Polyforms are shapes built up from identical parts glued together. The best known polyforms are the twelve pentominoes, which are all the shapes that can be made by gluing 5 squares edge to edge. They contain 5×12=60 squares all together, and can in fact form rectangles of 3×20, 4×15, 5×12, or 6×10.

PolySolver is a Java Applet with which you can make and solve many polyform problems, such as puzzles involving pentominoes, hexiamonds, or many other such tile sets, with which you have to build a particular shape. I have tried to make this applet both versatile and easy to use.

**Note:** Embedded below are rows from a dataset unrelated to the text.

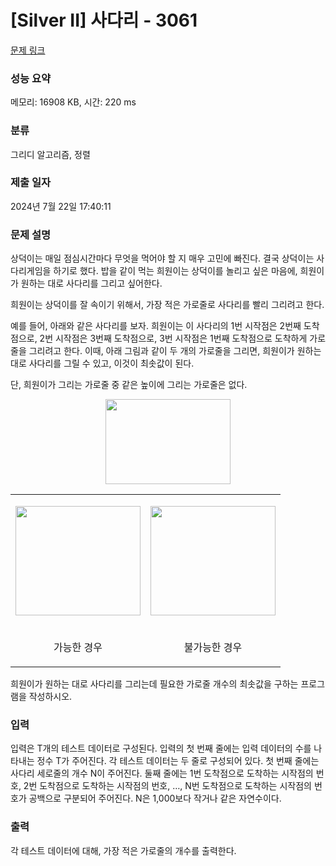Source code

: # [Silver II] 사다리 - 3061 

[문제 링크](https://www.acmicpc.net/problem/3061) 

### 성능 요약

메모리: 16908 KB, 시간: 220 ms

### 분류

그리디 알고리즘, 정렬

### 제출 일자

2024년 7월 22일 17:40:11

### 문제 설명

<p>
	상덕이는 매일 점심시간마다 무엇을 먹어야 할 지 매우 고민에 빠진다. 결국 상덕이는 사다리게임을 하기로 했다. 밥을 같이 먹는 희원이는 상덕이를 놀리고 싶은 마음에, 희원이가 원하는 대로 사다리를 그리고 싶어한다.</p>
<p>
	희원이는 상덕이를 잘 속이기 위해서, 가장 적은 가로줄로 사다리를 빨리 그리려고 한다.</p>
<p>
	예를 들어, 아래와 같은 사다리를 보자. 희원이는 이 사다리의 1번 시작점은 2번째 도착점으로, 2번 시작점은 3번째 도착점으로, 3번 시작점은 1번째 도착점으로 도착하게 가로줄을 그리려고 한다. 이때, 아래 그림과 같이 두 개의 가로줄을 그리면, 희원이가 원하는 대로 사다리를 그릴 수 있고, 이것이 최솟값이 된다.</p>
<p>
	단, 희원이가 그리는 가로줄 중 같은 높이에 그리는 가로줄은 없다.</p>
<p style="text-align: center;">
	<img alt="" src="" style="width: 200px; height: 136px;"></p>
<table class="table table-bordered">
	<tbody>
		<tr>
			<td style="text-align:center;">
				<p>
					<img alt="" src="https://www.acmicpc.net/upload/images/l1.png" style="width: 200px; height: 175px;"></p>
			</td>
			<td style="text-align:center;">
				<p>
					<img alt="" src="" style="width: 200px; height: 175px;"></p>
			</td>
		</tr>
		<tr>
			<td style="text-align:center;">
				<p>
					가능한 경우</p>
			</td>
			<td style="text-align:center;">
				<p>
					불가능한 경우</p>
			</td>
		</tr>
	</tbody>
</table>
<p>
	 </p>
<p>
	 </p>
<p>
	희원이가 원하는 대로 사다리를 그리는데 필요한 가로줄 개수의 최솟값을 구하는 프로그램을 작성하시오.</p>

### 입력 

 <p>
	입력은 T개의 테스트 데이터로 구성된다. 입력의 첫 번째 줄에는 입력 데이터의 수를 나타내는 정수 T가 주어진다. 각 테스트 데이터는 두 줄로 구성되어 있다. 첫 번째 줄에는 사다리 세로줄의 개수 N이 주어진다. 둘째 줄에는 1번 도착점으로 도착하는 시작점의 번호, 2번 도착점으로 도착하는 시작점의 번호, …, N번 도착점으로 도착하는 시작점의 번호가 공백으로 구분되어 주어진다. N은 1,000보다 작거나 같은 자연수이다. </p>

### 출력 

 <p>
	각 테스트 데이터에 대해, 가장 적은 가로줄의 개수를 출력한다. </p>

The most important features are:

  1. The grid can vary, square grid for polyominoes, or various other grids for polyiamonds, polyhexes, polytans, polydrafters, and more.
  2. The board and the pieces are completely user defined.
  3. The rotations and/or reflections of pieces can be generated automatically, or user defined.
  4. Multiple pieces of the same shape are allowed.
  5. Complete sets of pieces can easily be generated.
  6. Pieces can be placed on the board manually.
  7. A puzzle can be uploaded to the server for everyone to share.
  8. There is a fairly powerful built-in solver.
  9. Solutions found by the solver can be displayed.
  10. The program can be run as an applet in a webpage, or the jar file can be run as a local application. In that case you can save/load puzzles to file as well.

How to use PolySolver

The program has a number of screens, which you can select using the tabs along the top, as well as a file menu. The screens are:

Grid Type:    Choose the shape of the grid to work on.
Shapes:Manually define or edit the shapes of the pieces.
Generate:Generate complete sets of pieces.
Board:Define or edit the shape of the board.
Place:Place some pieces on the board, or try to solve the problem yourself.
Solve:Let the computer attempt to solve the problem.
Notes:Keep notes related to the problem.

The file menu and these screens will now be explained in a little more detail.

File menu

The File menu has the following options:
New:Creates a new empty puzzle.
Download:Downloads any of the available puzzles from the server.
Upload:Uploads your puzzle to a file on the server, sharing it with all other users of this program. A password can be provided so that no one else can edit it.
Remove:Remove a previously uploaded puzzle. If the puzzle file is password protected, the password must be entered before deletion takes place.
Rename:Change the name of an uploaded puzzle file. If the file is password protected, the password must be entered before renaming takes place.
Change Password:Change the password of an uploaded password-protected puzzle file, or set a password on an unprotected file.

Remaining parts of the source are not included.